I first became aware of the cooling properties of cilantro while sitting on a rooftop terrace in New Delhi. After a blistering pre-monsoon day, the night was breezy, the moon was full, and I was miserable: Halfway through an elaborate vegetarian feast, I felt as though my throat and mouth were on fire. I imagined my face swollen, a frightening scarlet hue—and we still had six more courses to go. Thankfully, we had temporarily retreated to the terrace for a break, and there a plate containing a heap of chopped herbs was presented. My host assured me that they would alleviate my discomfort, so I took a handful and chewed. A pungent, peppery flavor permeated my mouth, a sweat broke out across my forehead, and within seconds, I found relief. "Aha!" my host exclaimed triumphantly. "You are ready for the next curry!"

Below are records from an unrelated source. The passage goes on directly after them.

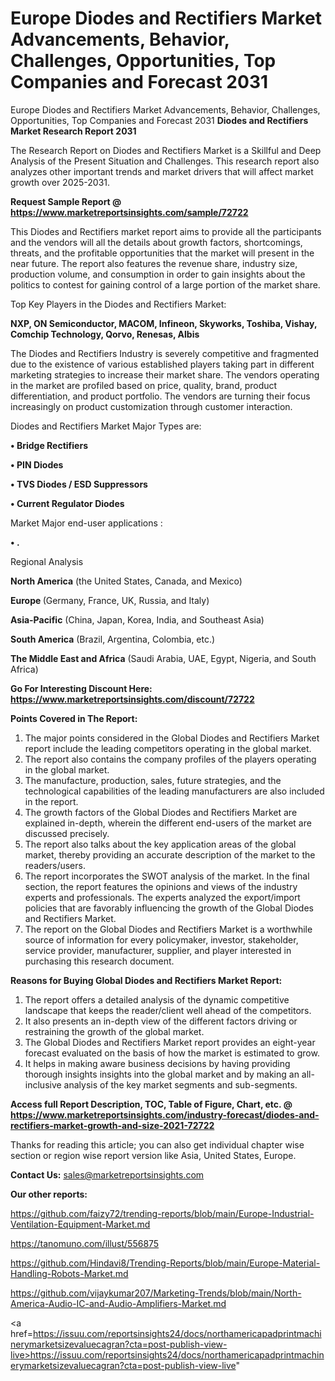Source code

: # Europe Diodes and Rectifiers Market Advancements, Behavior, Challenges, Opportunities, Top Companies and Forecast 2031
Europe Diodes and Rectifiers Market Advancements, Behavior, Challenges, Opportunities, Top Companies and Forecast 2031
<strong>Diodes and Rectifiers Market Research Report 2031</strong>

The Research Report on Diodes and Rectifiers Market is a Skillful and Deep Analysis of the Present Situation and Challenges. This research report also analyzes other important trends and market drivers that will affect market growth over 2025-2031.

<strong>Request Sample Report @ <a href=https://www.marketreportsinsights.com/sample/72722>https://www.marketreportsinsights.com/sample/72722</a></strong>

This Diodes and Rectifiers market report aims to provide all the participants and the vendors will all the details about growth factors, shortcomings, threats, and the profitable opportunities that the market will present in the near future. The report also features the revenue share, industry size, production volume, and consumption in order to gain insights about the politics to contest for gaining control of a large portion of the market share.

Top Key Players in the Diodes and Rectifiers Market:

<strong>NXP, ON Semiconductor, MACOM, Infineon, Skyworks, Toshiba, Vishay, Comchip Technology, Qorvo, Renesas, Albis</strong>

The Diodes and Rectifiers Industry is severely competitive and fragmented due to the existence of various established players taking part in different marketing strategies to increase their market share. The vendors operating in the market are profiled based on price, quality, brand, product differentiation, and product portfolio. The vendors are turning their focus increasingly on product customization through customer interaction.

Diodes and Rectifiers Market Major Types are:

<strong>• Bridge Rectifiers

• PIN Diodes

• TVS Diodes / ESD Suppressors

• Current Regulator Diodes</strong>

Market Major end-user applications :

<strong>• .</strong>

Regional Analysis

</u><strong><b>North America</b></strong> (the United States, Canada, and Mexico)

<strong><b>Europe </b></strong>(Germany, France, UK, Russia, and Italy)

<strong><b>Asia-Pacific</b></strong> (China, Japan, Korea, India, and Southeast Asia)

<strong><b>South America</b></strong> (Brazil, Argentina, Colombia, etc.)

<strong><b>The Middle East and Africa</b></strong> (Saudi Arabia, UAE, Egypt, Nigeria, and South Africa)

<strong>Go For Interesting Discount Here: <a href=https://www.marketreportsinsights.com/discount/72722>https://www.marketreportsinsights.com/discount/72722</a></strong>

<strong>Points Covered in The Report:</strong>
<ol>
  <li>The major points considered in the Global Diodes and Rectifiers Market report include the leading competitors operating in the global market.</li>
  <li>The report also contains the company profiles of the players operating in the global market.</li>
  <li>The manufacture, production, sales, future strategies, and the technological capabilities of the leading manufacturers are also included in the report.</li>
  <li>The growth factors of the Global Diodes and Rectifiers Market are explained in-depth, wherein the different end-users of the market are discussed precisely.</li>
  <li>The report also talks about the key application areas of the global market, thereby providing an accurate description of the market to the readers/users.</li>
  <li>The report incorporates the SWOT analysis of the market. In the final section, the report features the opinions and views of the industry experts and professionals. The experts analyzed the export/import policies that are favorably influencing the growth of the Global Diodes and Rectifiers Market.</li>
  <li>The report on the Global Diodes and Rectifiers Market is a worthwhile source of information for every policymaker, investor, stakeholder, service provider, manufacturer, supplier, and player interested in purchasing this research document.</li>
</ol>
<strong>Reasons for Buying Global Diodes and Rectifiers Market Report:</strong>

<ol>
  <li>The report offers a detailed analysis of the dynamic competitive landscape that keeps the reader/client well ahead of the competitors.</li>
  <li>It also presents an in-depth view of the different factors driving or restraining the growth of the global market.</li>
  <li>The Global Diodes and Rectifiers Market report provides an eight-year forecast evaluated on the basis of how the market is estimated to grow.</li>
  <li>It helps in making aware business decisions by having providing thorough insights insights into the global market and by making an all-inclusive analysis of the key market segments and sub-segments.</li>
</ol>
<strong>Access full Report Description, TOC, Table of Figure, Chart, etc. @ <a href=https://www.marketreportsinsights.com/industry-forecast/diodes-and-rectifiers-market-growth-and-size-2021-72722>https://www.marketreportsinsights.com/industry-forecast/diodes-and-rectifiers-market-growth-and-size-2021-72722</a></strong>


Thanks for reading this article; you can also get individual chapter wise section or region wise report version like Asia, United States, Europe.

<strong>Contact Us:</strong>
sales@marketreportsinsights.com

<strong>Our other reports:</strong>

<a href=https://github.com/faizy72/trending-reports/blob/main/Europe-Industrial-Ventilation-Equipment-Market.md>https://github.com/faizy72/trending-reports/blob/main/Europe-Industrial-Ventilation-Equipment-Market.md</a>

<a href=https://tanomuno.com/illust/556875>https://tanomuno.com/illust/556875</a>

<a href=https://github.com/Hindavi8/Trending-Reports/blob/main/Europe-Material-Handling-Robots-Market.md>https://github.com/Hindavi8/Trending-Reports/blob/main/Europe-Material-Handling-Robots-Market.md</a>

<a href=https://github.com/vijaykumar207/Marketing-Trends/blob/main/North-America-Audio-IC-and-Audio-Amplifiers-Market.md>https://github.com/vijaykumar207/Marketing-Trends/blob/main/North-America-Audio-IC-and-Audio-Amplifiers-Market.md</a>

<a href=https://issuu.com/reportsinsights24/docs/northamericapadprintmachinerymarketsizevaluecagran?cta=post-publish-view-live>https://issuu.com/reportsinsights24/docs/northamericapadprintmachinerymarketsizevaluecagran?cta=post-publish-view-live</a>"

That evening was a cilantro epiphany. And for me, that's saying something: I was brought up in the Bahamas, where cilantro is used a lot, to add a kick to fresh fruit salad, say, or to temper the strong flavor of lime in conch salad or to balance the tamarind and coconut milk in stewed chicken. I'm no stranger to the herb, in other words. Until that night in India, though, I'd never thought to eat cilantro raw by the fistful, and I had never realized that the herb's astringency was so effective at counteracting the heat of chiles—and also other kinds of heat, apparently. My host that evening told me that Ayurvedic tradition recommends increasing one's consumption of cilantro, among other herbs, as a means of surviving torrid summers. And to think that I had been enjoying cilantro merely for its flavor.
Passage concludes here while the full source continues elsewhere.